* REQUIREMENT
What lines in the records below hold the string "agentType"? Please show them.

Dataset excerpts:

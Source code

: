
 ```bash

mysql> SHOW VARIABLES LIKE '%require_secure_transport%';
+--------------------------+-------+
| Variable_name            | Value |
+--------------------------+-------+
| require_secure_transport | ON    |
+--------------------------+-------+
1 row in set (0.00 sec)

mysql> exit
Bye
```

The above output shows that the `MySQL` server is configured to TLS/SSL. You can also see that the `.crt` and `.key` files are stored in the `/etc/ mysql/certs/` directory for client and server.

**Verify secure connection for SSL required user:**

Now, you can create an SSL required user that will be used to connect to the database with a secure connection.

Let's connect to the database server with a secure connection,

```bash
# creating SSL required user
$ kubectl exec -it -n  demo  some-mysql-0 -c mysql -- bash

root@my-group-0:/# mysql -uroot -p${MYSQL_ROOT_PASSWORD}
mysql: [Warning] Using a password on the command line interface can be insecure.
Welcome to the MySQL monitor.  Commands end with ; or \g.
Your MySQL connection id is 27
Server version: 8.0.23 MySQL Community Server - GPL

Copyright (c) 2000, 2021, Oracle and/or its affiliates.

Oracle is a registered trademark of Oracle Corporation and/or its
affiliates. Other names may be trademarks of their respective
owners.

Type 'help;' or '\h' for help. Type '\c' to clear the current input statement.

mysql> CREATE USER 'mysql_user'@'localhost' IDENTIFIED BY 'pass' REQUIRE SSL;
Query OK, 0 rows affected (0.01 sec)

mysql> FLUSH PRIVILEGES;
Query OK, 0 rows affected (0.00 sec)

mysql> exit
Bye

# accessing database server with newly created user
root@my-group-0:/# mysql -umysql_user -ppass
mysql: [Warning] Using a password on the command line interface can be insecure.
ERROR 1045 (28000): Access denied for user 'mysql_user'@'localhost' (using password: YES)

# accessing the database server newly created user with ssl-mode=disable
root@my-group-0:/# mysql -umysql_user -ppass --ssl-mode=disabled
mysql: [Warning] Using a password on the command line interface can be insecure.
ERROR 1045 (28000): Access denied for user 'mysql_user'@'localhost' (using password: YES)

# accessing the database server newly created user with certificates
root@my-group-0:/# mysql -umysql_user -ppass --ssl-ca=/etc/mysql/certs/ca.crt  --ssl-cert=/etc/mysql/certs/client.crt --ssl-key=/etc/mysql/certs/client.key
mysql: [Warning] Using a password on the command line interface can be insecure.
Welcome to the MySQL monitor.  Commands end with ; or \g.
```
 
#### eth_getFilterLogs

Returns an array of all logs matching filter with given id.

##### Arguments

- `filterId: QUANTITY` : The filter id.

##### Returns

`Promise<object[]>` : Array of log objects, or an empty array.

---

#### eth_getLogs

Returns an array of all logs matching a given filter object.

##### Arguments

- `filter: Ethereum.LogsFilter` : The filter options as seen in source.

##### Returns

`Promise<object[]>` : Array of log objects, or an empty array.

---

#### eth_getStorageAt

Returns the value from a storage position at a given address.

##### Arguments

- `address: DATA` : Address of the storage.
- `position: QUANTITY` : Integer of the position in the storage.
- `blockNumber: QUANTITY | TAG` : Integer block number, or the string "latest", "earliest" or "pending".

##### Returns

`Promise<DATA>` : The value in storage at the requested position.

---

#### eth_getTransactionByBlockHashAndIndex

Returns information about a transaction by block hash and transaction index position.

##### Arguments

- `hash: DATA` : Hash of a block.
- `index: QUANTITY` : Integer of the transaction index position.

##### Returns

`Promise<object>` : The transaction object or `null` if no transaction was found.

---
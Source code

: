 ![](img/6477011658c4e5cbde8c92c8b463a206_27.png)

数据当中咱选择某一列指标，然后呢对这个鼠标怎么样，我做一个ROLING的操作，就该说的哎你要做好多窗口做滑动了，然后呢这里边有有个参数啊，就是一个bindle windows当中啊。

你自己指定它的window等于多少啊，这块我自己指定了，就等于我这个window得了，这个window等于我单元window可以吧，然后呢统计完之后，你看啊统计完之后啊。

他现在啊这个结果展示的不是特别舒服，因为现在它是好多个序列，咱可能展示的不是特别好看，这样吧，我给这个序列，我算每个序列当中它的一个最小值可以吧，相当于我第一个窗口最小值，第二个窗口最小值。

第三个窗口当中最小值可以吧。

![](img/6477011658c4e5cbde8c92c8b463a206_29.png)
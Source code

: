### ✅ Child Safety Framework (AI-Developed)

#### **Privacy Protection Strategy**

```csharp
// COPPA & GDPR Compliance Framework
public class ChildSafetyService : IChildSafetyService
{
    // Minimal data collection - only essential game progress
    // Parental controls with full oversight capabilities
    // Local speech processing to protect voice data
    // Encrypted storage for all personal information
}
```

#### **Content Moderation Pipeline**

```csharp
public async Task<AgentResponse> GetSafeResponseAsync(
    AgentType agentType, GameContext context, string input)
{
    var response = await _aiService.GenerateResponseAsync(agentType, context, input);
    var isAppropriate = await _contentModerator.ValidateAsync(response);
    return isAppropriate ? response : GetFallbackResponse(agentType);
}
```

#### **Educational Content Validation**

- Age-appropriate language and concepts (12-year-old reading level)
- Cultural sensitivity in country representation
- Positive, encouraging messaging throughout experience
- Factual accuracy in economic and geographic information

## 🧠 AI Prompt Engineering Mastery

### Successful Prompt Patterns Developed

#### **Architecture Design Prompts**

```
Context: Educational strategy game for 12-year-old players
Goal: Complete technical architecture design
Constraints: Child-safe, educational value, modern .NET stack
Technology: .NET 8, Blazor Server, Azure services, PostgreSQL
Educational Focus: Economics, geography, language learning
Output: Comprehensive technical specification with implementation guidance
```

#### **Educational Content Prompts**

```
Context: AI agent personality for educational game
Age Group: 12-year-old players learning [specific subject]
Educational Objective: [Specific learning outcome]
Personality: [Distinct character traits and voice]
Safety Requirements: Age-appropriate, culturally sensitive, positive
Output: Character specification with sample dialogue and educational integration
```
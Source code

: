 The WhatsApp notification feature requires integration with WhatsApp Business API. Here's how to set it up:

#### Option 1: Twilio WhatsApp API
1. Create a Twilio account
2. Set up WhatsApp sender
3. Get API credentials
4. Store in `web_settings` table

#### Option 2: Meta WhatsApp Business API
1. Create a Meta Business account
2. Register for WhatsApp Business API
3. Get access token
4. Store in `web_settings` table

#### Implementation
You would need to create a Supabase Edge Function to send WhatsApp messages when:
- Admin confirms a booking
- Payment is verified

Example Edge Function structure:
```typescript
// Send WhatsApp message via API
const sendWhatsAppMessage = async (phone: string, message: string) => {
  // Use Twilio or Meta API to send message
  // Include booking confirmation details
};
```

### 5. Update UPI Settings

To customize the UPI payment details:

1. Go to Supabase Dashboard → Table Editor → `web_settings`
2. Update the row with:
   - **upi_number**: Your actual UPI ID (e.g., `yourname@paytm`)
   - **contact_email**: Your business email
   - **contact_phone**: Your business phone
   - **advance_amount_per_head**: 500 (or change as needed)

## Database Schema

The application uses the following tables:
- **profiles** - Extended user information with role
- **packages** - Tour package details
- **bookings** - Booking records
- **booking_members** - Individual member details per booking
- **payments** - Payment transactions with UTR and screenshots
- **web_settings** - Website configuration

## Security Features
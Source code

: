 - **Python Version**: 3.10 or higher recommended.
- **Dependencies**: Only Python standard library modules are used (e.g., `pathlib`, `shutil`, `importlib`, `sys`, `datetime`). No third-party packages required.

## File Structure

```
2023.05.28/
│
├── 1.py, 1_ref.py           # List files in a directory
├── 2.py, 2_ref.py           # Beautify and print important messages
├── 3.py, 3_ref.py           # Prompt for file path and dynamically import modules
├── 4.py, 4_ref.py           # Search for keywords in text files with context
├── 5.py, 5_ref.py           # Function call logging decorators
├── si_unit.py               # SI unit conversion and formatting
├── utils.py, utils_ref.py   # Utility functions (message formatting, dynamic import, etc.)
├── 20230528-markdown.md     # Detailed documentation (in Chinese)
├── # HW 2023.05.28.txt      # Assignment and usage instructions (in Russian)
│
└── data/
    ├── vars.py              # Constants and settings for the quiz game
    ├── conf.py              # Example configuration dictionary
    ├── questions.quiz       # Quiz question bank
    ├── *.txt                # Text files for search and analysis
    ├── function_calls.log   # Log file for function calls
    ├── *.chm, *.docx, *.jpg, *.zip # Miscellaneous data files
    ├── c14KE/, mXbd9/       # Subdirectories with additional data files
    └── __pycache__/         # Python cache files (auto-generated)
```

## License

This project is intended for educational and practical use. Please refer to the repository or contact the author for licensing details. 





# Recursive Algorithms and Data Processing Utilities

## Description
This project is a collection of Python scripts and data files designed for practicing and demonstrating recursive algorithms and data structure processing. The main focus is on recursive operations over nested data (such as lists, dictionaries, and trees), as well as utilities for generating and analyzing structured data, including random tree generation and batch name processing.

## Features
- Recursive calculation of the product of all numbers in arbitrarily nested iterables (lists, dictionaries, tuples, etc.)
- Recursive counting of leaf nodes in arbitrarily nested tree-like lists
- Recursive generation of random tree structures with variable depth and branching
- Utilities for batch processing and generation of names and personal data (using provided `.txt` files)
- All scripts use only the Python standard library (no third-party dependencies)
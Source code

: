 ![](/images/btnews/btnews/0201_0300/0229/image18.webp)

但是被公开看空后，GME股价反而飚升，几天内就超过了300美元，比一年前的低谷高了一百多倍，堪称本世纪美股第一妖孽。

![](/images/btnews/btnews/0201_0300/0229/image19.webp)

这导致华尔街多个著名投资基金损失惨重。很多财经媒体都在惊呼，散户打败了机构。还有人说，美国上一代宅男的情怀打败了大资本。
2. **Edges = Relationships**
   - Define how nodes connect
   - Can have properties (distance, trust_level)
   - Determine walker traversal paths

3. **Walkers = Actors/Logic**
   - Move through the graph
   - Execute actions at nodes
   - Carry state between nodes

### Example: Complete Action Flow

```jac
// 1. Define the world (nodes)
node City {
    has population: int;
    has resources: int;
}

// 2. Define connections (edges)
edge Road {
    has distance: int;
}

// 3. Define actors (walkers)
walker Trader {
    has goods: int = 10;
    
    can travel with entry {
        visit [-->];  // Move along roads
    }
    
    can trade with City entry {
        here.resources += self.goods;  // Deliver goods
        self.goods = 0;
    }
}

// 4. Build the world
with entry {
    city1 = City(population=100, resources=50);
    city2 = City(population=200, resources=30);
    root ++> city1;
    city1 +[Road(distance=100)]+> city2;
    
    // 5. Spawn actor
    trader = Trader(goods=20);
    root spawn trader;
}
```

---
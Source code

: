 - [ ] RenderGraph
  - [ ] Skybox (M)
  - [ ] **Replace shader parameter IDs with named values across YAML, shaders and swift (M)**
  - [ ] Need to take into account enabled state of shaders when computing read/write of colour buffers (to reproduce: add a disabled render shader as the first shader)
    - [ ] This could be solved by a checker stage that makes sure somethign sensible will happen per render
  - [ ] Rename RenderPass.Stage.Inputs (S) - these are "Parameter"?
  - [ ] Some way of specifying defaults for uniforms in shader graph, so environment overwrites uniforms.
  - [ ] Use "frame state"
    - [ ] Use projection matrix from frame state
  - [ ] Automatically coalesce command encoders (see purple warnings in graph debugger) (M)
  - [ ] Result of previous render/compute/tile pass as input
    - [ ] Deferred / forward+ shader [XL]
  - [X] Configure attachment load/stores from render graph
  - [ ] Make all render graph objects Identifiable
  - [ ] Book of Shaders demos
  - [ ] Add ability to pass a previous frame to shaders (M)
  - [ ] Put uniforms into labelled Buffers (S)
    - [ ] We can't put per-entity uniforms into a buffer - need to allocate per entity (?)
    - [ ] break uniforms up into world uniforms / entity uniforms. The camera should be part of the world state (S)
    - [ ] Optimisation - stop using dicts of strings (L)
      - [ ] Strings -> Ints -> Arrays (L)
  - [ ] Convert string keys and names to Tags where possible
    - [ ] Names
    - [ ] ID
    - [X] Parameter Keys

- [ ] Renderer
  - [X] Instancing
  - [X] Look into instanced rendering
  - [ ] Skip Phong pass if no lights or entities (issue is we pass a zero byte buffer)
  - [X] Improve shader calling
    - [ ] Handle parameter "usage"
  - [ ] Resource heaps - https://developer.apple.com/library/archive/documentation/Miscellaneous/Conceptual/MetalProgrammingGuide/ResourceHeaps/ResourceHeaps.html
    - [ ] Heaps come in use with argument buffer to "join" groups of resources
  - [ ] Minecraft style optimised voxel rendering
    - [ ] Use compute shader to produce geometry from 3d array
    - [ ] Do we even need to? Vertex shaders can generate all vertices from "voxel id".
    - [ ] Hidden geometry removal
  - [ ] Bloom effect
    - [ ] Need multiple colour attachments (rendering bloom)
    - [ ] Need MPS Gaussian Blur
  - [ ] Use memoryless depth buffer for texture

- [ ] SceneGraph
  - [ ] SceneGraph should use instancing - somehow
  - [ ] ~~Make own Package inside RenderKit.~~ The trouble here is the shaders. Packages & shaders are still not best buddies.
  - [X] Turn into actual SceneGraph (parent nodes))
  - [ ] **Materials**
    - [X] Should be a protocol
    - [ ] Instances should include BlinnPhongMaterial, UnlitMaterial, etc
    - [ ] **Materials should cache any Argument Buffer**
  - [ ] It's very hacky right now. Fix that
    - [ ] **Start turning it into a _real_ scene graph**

* REPLY TO THE EXERCISE
    AgentType agentType, GameContext context, string input)
    var response = await _aiService.GenerateResponseAsync(agentType, context, input);
    return isAppropriate ? response : GetFallbackResponse(agentType);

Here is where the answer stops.